# Solution to my first NN

We are here following the pipeline suggested from the [assignment](https://www.coursera.org/learn/intro-to-deep-learning/peer/0AgYP/my1stnn).

In [None]:
%matplotlib notebook

import matplotlib.pyplot as plt
import numpy as np
import tensorflow as tf

from preprocessed_mnist import load_dataset

* Begin with logistic regression from the previous assignment to classify some number against others (e.g. zero vs nonzero)

From `preprocessed_mnist` the data has already been:

1. Been normalized (note that the images only have one channel)
2. Split into train, validation and test

## Logistic regression separating zeros from non-zeros

In [None]:
# Load the dataset
X_train, y_train, X_val, y_val, X_test, y_test = load_dataset()

In [None]:
# Parameters
small_number = 1e-3
n_iter = 10
# Maybe not needed
batch = 4

In [None]:
def reshaper(var):
    """
    Reshapes a 3-d array to a 2-d array, collapsing the two last dimensions
    
    Parameters
    ----------
    var : array, shape (samples, image-rows, image-colums)
        The variable to reshape
        
    Returns
    -------
    reshaped : array, shape (samples, image-rows, image-colums)
        The reshaped variable    
    """
    
    reshaped = var.reshape(var.shape[0], var.shape[1]*var.shape[2])
    
    return reshaped

In [None]:
X_train_r = reshaper(X_train)
X_val_r = reshaper(X_val)
X_test_r = reshaper(X_test)

In [None]:
n_training_ex = X_train_r.shape[0]
n_features = X_train_r.shape[1]

In [None]:
# The first dimension is None, as we would like to vary the number of input examples

# NOTE: How can a network take in all training examples at once?
#       When predicting one example, we are essential sending in a row-vector (1 x n-matrix)
#       When training several examples, we are sending in several one-vectors (m x n-matix)
#       The loss will still be a scalar as the input_y will be m x 1-dimensional, where we will take an inner product
#       with predicted_y, which is also m x 1 dimensional

input_X = tf.placeholder("float32", shape=(None, n_features), name="input_x")
input_y = tf.placeholder("float32", shape=(None, 1), name="input_y")

In [None]:
def get_w_and_b(rows, cols):
    """
    Returns weights and biases based on the input dimensions
    
    Parameters
    ----------
    rows : int
        Number of rows in the weights matrix and the bias matrix
        This corresponds to training examples in the input layer
    cols : int
        Number of columns in the weights matrix
        This corresponds to features in the input layer and number of nodes in the previous layer for hidden layers
        
    Returns
    -------
    W : Variable, shape (rows, cols)
        The weights variable
    b : Variable, shape (rows, 1)
        The bias variable
    """
     
    # We initialize with random weights to break symmetry
    W = tf.Variable(initial_value=np.random.randn(rows, cols)*small_number,
                    name="weights",
                    dtype='float32')

    b = tf.Variable(initial_value=np.random.randn(rows, 1)*small_number,
                    name="bias",
                    dtype='float32')
    
    return W, b

In [None]:
W, b = get_w_and_b(n_training_ex, n_features)

In [None]:
# The model code

# Compute a vector of predictions, resulting shape should be [input_X.shape[0],]
# This is 1D, if you have extra dimensions, you can  get rid of them with tf.squeeze .
# Don't forget the sigmoid.

# predicted_y = <predicted probabilities for input_X>
# NOTE: Predicted y will have the same number of rows as the number of input examples
# NOTE: Squeezing gets rid of the extra "bracket" (that is the 1 in (dim, 1)).
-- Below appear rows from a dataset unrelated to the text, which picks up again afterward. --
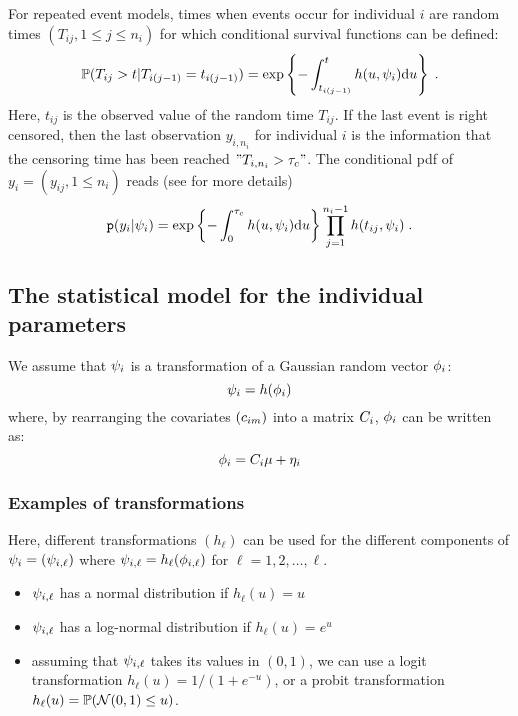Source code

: For repeated event models, times when events occur for individual $i$ are random times $(T_{ij}, 1\leq j \leq n_i)$  for which conditional survival functions can be defined:
\begin{equation}
\mathbb{P}(T_{ij} > t|T_{i(j-1)}=t_{i(j-1)}) = \exp\left\{-\int_{t_{i(j-1)}}^{t}h(u, \psi_i)\textrm{d}u\right\}\;.
\end{equation}
Here, $t_{ij}$ is the observed value of the random time $T_{ij}$.
If the last event is right censored, then the last observation $y_{i,n_i}$ for individual $i$ is the information that the censoring time has been reached $"T_{i,n_i} > \tau_c"$. The conditional pdf of $y_i = (y_{ij},1\leq n_i)$ reads (see \cite{Lavielle14} for more details)
\begin{equation} \label{pdf_tte}
\texttt{p}(y_i |\psi_i) = \exp\left\{-\int_{0}^{\tau_c}h(u, \psi_i)\textrm{d}u \right\} \prod_{j=1}^{n_i-1} h(t_{ij},\psi_i)\;.
\end{equation}

\subsection{The statistical model for the individual parameters} \label{section_model_indiv}

We assume that ${\psi_i}$ is a transformation of a Gaussian random vector ${{\phi}_i}$:
\begin{equation} \label{prior2}
{\psi_i}=h({{\phi}_i})
\end{equation}
where, by rearranging the covariates $(c_{im})$ into a matrix $C_i$, ${{\phi}_i}$ can be written as:
\begin{equation} \label{prior3}
\phigi=\Covariate_i \fixed_effect + \etagi
\end{equation}

\subsubsection{Examples of transformations}
Here, different transformations $(h_\ell)$ can be used for the different components of ${\psi_i}=({\psi_{i,\ell}})$ where ${\psi_{i,\ell}}=h_\ell({{\phi}_{i,\ell}})$ for $\ell=1, 2, \ldots , \ell$.
\begin{itemize}
\item ${\psi_{i,\ell}}$ has a normal distribution if $h_\ell(u)=u$
\item ${\psi_{i,\ell}}$ has a log-normal distribution if $h_\ell(u)=e^u$
\item assuming that ${\psi_{i,\ell}}$ takes its values in $(0,1)$, we can use a logit transformation $h_\ell(u)=1/(1+e^{-u})$, or a probit transformation $h_\ell(u)=\mathbb{P}\!\left({\cal N}(0,1)\leq u\right)$.
\end{itemize}

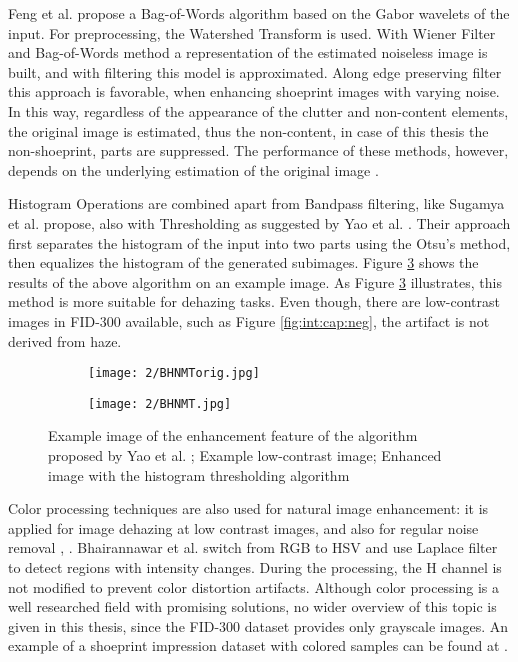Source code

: \documentclass[draft,final]{vutinfth} %
\begin{document}
Feng et al. \cite{feng2011bag} propose a Bag-of-Words algorithm based on the Gabor wavelets of the input. 
For preprocessing, the Watershed Transform is used.
With Wiener Filter and Bag-of-Words method a representation of the estimated noiseless image is built, and with filtering this model is approximated.
Along edge preserving filter this approach is favorable, when enhancing shoeprint images with varying noise.
In this way, regardless of the appearance of the clutter and non-content elements, the original image is estimated, thus the non-content, in case of this thesis the non-shoeprint, parts are suppressed.
The performance of these methods, however, depends on the underlying estimation of the original image \cite{li2014rapid}.
\par
Histogram Operations are combined apart from Bandpass filtering, like Sugamya et al. \cite{sugamya2016image} propose, also with Thresholding as suggested by Yao et al. \cite{yao2016image}. 
Their approach first separates the histogram of the input into two parts using the Otsu's method, then equalizes the histogram of the generated subimages. 
Figure \ref{fig:rw:BHNMT} shows the results of the above algorithm on an example image.
As Figure \ref{fig:rw:BHNMT} illustrates, this method is more suitable for dehazing tasks. 
Even though, there are low-contrast images in FID-300 available, such as Figure \ref{fig:int:cap:neg}, the artifact is not derived from haze.

\begin{figure}[h]
  \centering
  \begin{subfigure}[t]{0.4\columnwidth}
    \centering
    \texttt{[image: 2/BHNMTorig.jpg]}
    \subcaption{}
    \label{fig:rw:BHNMTin}
  \end{subfigure}
  \begin{subfigure}[t]{0.4\columnwidth}
    \centering
    \texttt{[image: 2/BHNMT.jpg]}
    \subcaption{}
    \label{fig:rw:BHNMTout}
  \end{subfigure}
  \caption{Example image of the enhancement feature of the algorithm proposed by Yao et al. \cite{yao2016image};
			 Example low-contrast image;  Enhanced image with the histogram thresholding algorithm}
  \label{fig:rw:BHNMT} %
\end{figure}

\par
Color processing techniques are also used for natural image enhancement: it is applied for image dehazing at low contrast images, \cite{singh2018dehazing} and also for regular noise removal \cite{ren2018joint}, \cite{zhang2016simultaneous}. 
Bhairannawar et al. \cite{bhairannawar2017color} switch from RGB to HSV and use Laplace filter to detect regions with intensity changes. 
During the processing, the H channel is not modified to prevent color distortion artifacts.
Although color processing is a well researched field with promising solutions, no wider overview of this topic is given in this thesis, since the FID-300 dataset provides only grayscale images. 
An example of a shoeprint impression dataset with colored samples can be found at \cite{katireddy2017novel}. 
\end{document}
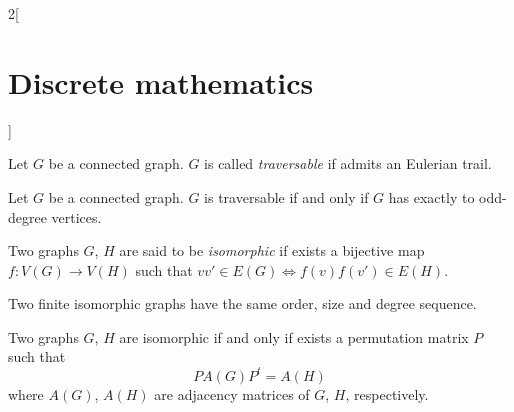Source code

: \documentclass[../../../main.tex]{subfiles}
\begin{document}
\begin{multicols}{2}[\section{Discrete mathematics}]
\begin{definition}
Let $G$ be a connected graph. $G$ is called \textit{traversable} if admits an Eulerian trail.
\end{definition}
\begin{theorem}
Let $G$ be a connected graph. $G$ is traversable if and only if $G$ has exactly to odd-degree vertices.
\end{theorem}
\begin{definition}
Two graphs $G$, $H$ are said to be \textit{isomorphic} if exists a bijective map $f:V(G)\rightarrow V(H)$ such that $vv'\in E(G)\iff f(v)f(v')\in E(H)$.
\end{definition}
\begin{prop}
Two finite isomorphic graphs have the same order, size and degree sequence.
\end{prop}
\begin{theorem}
Two graphs $G$, $H$ are isomorphic if and only if exists a permutation matrix $P$ such that $$PA(G)P^t=A(H)$$ where $A(G)$, $A(H)$ are adjacency matrices of $G$, $H$, respectively.
\end{theorem}

\end{multicols}
\end{document}
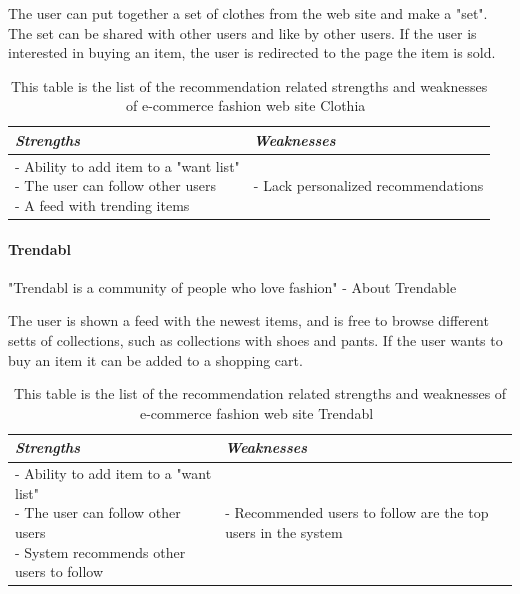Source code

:     The user can put together a set of clothes from the web site and make a "set".
    The set can be shared with other users and like by other users.
    If the user is interested in buying an item, the user is redirected to the page the item is sold.
    \begin{table}[H]
        \centering
        \begin{tabular}{l|l}
            \toprule
            \emph{Strengths} & \emph{Weaknesses} \\ \hline
            \pbox{9cm}{
                - Ability to add item to a "want list" \\
                - The user can follow other users \\
                - A feed with trending items
            } & \pbox{9cm}{
                - Lack personalized recommendations \\
            } \\ \bottomrule
        \end{tabular}
        \caption[Recommendation related strengths and weaknesses of Clothia~\cite{clothia}]{This table is the list of the recommendation related strengths and weaknesses of e-commerce fashion web site Clothia~\cite{clothia}}
        \label{table:ecommenreceClothia}
    \end{table}


\paragraph{Trendabl} %
\label{par:trendabl}
    "Trendabl is a community of people who love fashion" - About Trendable~\cite{trendabl}

    The user is shown a feed with the newest items, and is free to browse different setts of collections, such as collections with shoes and pants.
    If the user wants to buy an item it can be added to a shopping cart.
    \begin{table}[H]
        \centering
        \begin{tabular}{l|l}
            \toprule
            \emph{Strengths} & \emph{Weaknesses} \\ \hline
            \pbox{9cm}{
                - Ability to add item to a "want list" \\
                - The user can follow other users \\
                - System recommends other users to follow
            } & \pbox{9cm}{
                - Recommended users to follow are the top users in the system \\
            } \\ \bottomrule
        \end{tabular}
        \caption[Recommendation related strengths and weaknesses of Trendabl~\cite{trendabl}]{This table is the list of the recommendation related strengths and weaknesses of e-commerce fashion web site Trendabl~\cite{trendabl}}
        \label{table:ecommenreceTrendabl}
    \end{table}


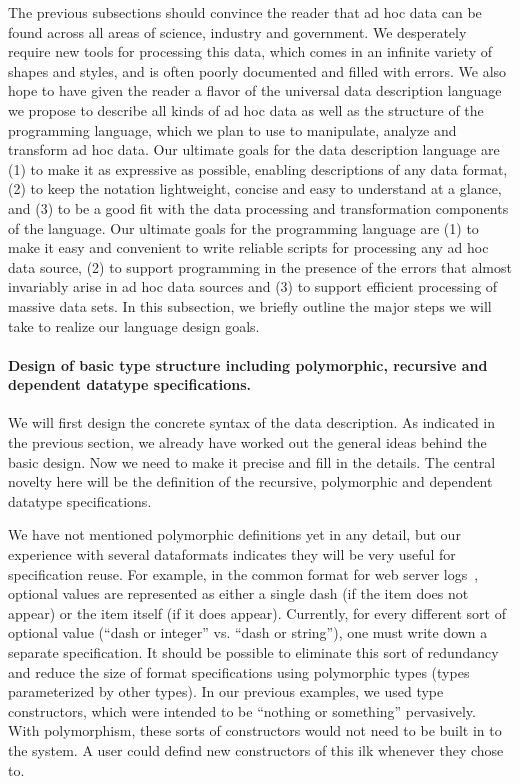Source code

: \documentclass[11pt]{article}
\begin{document}
The previous subsections should convince the reader 
that ad hoc data can be found across all areas of science,
industry and government.  We desperately require new tools for processing
this data, which comes in an infinite variety of shapes and styles,
and is often poorly documented and filled with errors.  We also hope to
have given the reader a flavor of the
universal data description language we propose to describe
all kinds of ad hoc data as well as the structure of
the \datatype{} programming language, which we plan to use to
manipulate, analyze and transform ad hoc data.
Our ultimate goals for the data description language are (1) to make it
as expressive as possible, enabling descriptions of
any data format, (2) to keep the notation lightweight, 
concise and easy to understand at a glance, and (3)
to be a good fit with the data processing and
transformation components of the \datatype{} language.
Our ultimate goals for the \datatype{} programming language
are (1) to make it easy and convenient to write reliable
scripts for processing any ad hoc data source, (2)
to support programming in the presence of the errors that
almost invariably arise in ad hoc data sources and (3)
to support efficient processing of massive data sets.
In this subsection, we briefly outline the major steps
we will take to realize our language design goals.

\paragraph*{Design of basic type structure including 
polymorphic, recursive and dependent datatype specifications.}
We will first design the concrete syntax of the data description.
As indicated in the previous section, we already have worked
out the general ideas behind the basic design.  Now we need to make 
it precise and fill in the details.  The central novelty
here will be the definition of the recursive, polymorphic
and dependent datatype specifications.

We have not mentioned polymorphic definitions yet in any detail,
but our experience with several dataformats indicates
they will be very useful for specification reuse.  
For example, in the common format for web server logs~\cite{wpp}, optional
values are represented as either a single dash (if the item does not
appear) or the item itself (if it does appear).  Currently, for every
different sort of optional value (\ie ``dash or integer'' vs. ``dash
or string''), one must write down a separate specification.  It should
be possible to eliminate this sort of redundancy and reduce the size
of format specifications using polymorphic types (types parameterized
by other types).  In our previous examples, we used
{} type constructors, which were intended to be
``nothing or something'' pervasively.  With polymorphism,
these sorts of constructors would not need to be built in to the
system.  A user could defind new constructors of this ilk 
whenever they chose to.
\end{document}
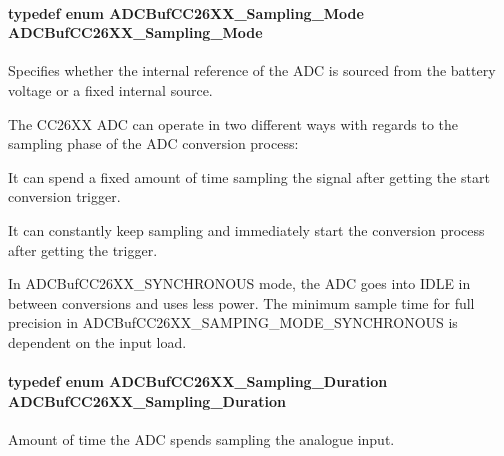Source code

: \paragraph[{A\+D\+C\+Buf\+C\+C26\+X\+X\+\_\+\+Sampling\+\_\+\+Mode}]{\setlength{\rightskip}{0pt plus 5cm}typedef enum {\bf A\+D\+C\+Buf\+C\+C26\+X\+X\+\_\+\+Sampling\+\_\+\+Mode}  {\bf A\+D\+C\+Buf\+C\+C26\+X\+X\+\_\+\+Sampling\+\_\+\+Mode}}\label{_a_d_c_buf_c_c26_x_x_8h_a49a153bb66450bc16c5e2ac674fad698}


Specifies whether the internal reference of the A\+D\+C is sourced from the battery voltage or a fixed internal source. 

The C\+C26\+X\+X A\+D\+C can operate in two different ways with regards to the sampling phase of the A\+D\+C conversion process\+:
\begin{DoxyItemize}
\item It can spend a fixed amount of time sampling the signal after getting the start conversion trigger.
\item It can constantly keep sampling and immediately start the conversion process after getting the trigger.
\end{DoxyItemize}

In A\+D\+C\+Buf\+C\+C26\+X\+X\+\_\+\+S\+Y\+N\+C\+H\+R\+O\+N\+O\+U\+S mode, the A\+D\+C goes into I\+D\+L\+E in between conversions and uses less power. The minimum sample time for full precision in A\+D\+C\+Buf\+C\+C26\+X\+X\+\_\+\+S\+A\+M\+P\+I\+N\+G\+\_\+\+M\+O\+D\+E\+\_\+\+S\+Y\+N\+C\+H\+R\+O\+N\+O\+U\+S is dependent on the input load. 
\paragraph[{A\+D\+C\+Buf\+C\+C26\+X\+X\+\_\+\+Sampling\+\_\+\+Duration}]{\setlength{\rightskip}{0pt plus 5cm}typedef enum {\bf A\+D\+C\+Buf\+C\+C26\+X\+X\+\_\+\+Sampling\+\_\+\+Duration}  {\bf A\+D\+C\+Buf\+C\+C26\+X\+X\+\_\+\+Sampling\+\_\+\+Duration}}\label{_a_d_c_buf_c_c26_x_x_8h_aeccab39075ab39a107100cfbbc473c47}


Amount of time the A\+D\+C spends sampling the analogue input.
This is needed for the scaffold
predicted_y = tf.squeeze(tf.nn.sigmoid(tf.matmul(input_X, weights) + b))

# Loss. Should be a scalar number - average loss over all the objects
# tf.reduce_mean is your friend here
# loss = <logistic loss (scalar, mean over sample)>
# NOTE: We are not using tf.matmul(input_y , tf.log(predicted_y)) as matmul requires tensors with rank > 1
# NOTE: When optimizing, the 1/m factor when taking reduce_mean contra taking matmul will not change the 
#       location of the minima 
loss = tf.reduce_mean(- input_y * tf.log(predicted_y) - (1-input_y) * tf.log(1 - predicted_y))

# See above for an example. tf.train.*Optimizer
# optimizer = <optimizer that minimizes loss>
# NOTE: No var_list here as we are optimizing predicted_y, which is a placeholder


# TODO: Maybe need a var list
optimizer = tf.train.MomentumOptimizer(0.01, 0.5).minimize(loss)

* Generalize it to multiclass logistic regression. Either try to remember the week 1 lectures or google it.

* Instead of a weights vector you'll have to use a matrix with `shape=(features, classes)`

* softmax (exp over sum of exps) can implemented manually or as `tf.nn.softmax`

* probably better to use STOCHASTIC gradient descent (minibatch)

* in which case sample should probably be shuffled (or use random subsamples on each iteration)

* Add a hidden layer. Now your logistic regression uses hidden neurons instead of inputs.

* Hidden layer uses the same math as output layer (ex-logistic regression), but uses some nonlinearity (sigmoid) instead of softmax

* You need to train both layers, not just output layer :)

* Do not initialize layers with zeros (due to symmetry effects). A gaussian noize with small sigma will do.

* 50 hidden neurons and a sigmoid nonlinearity will do for a start. Many ways to improve here.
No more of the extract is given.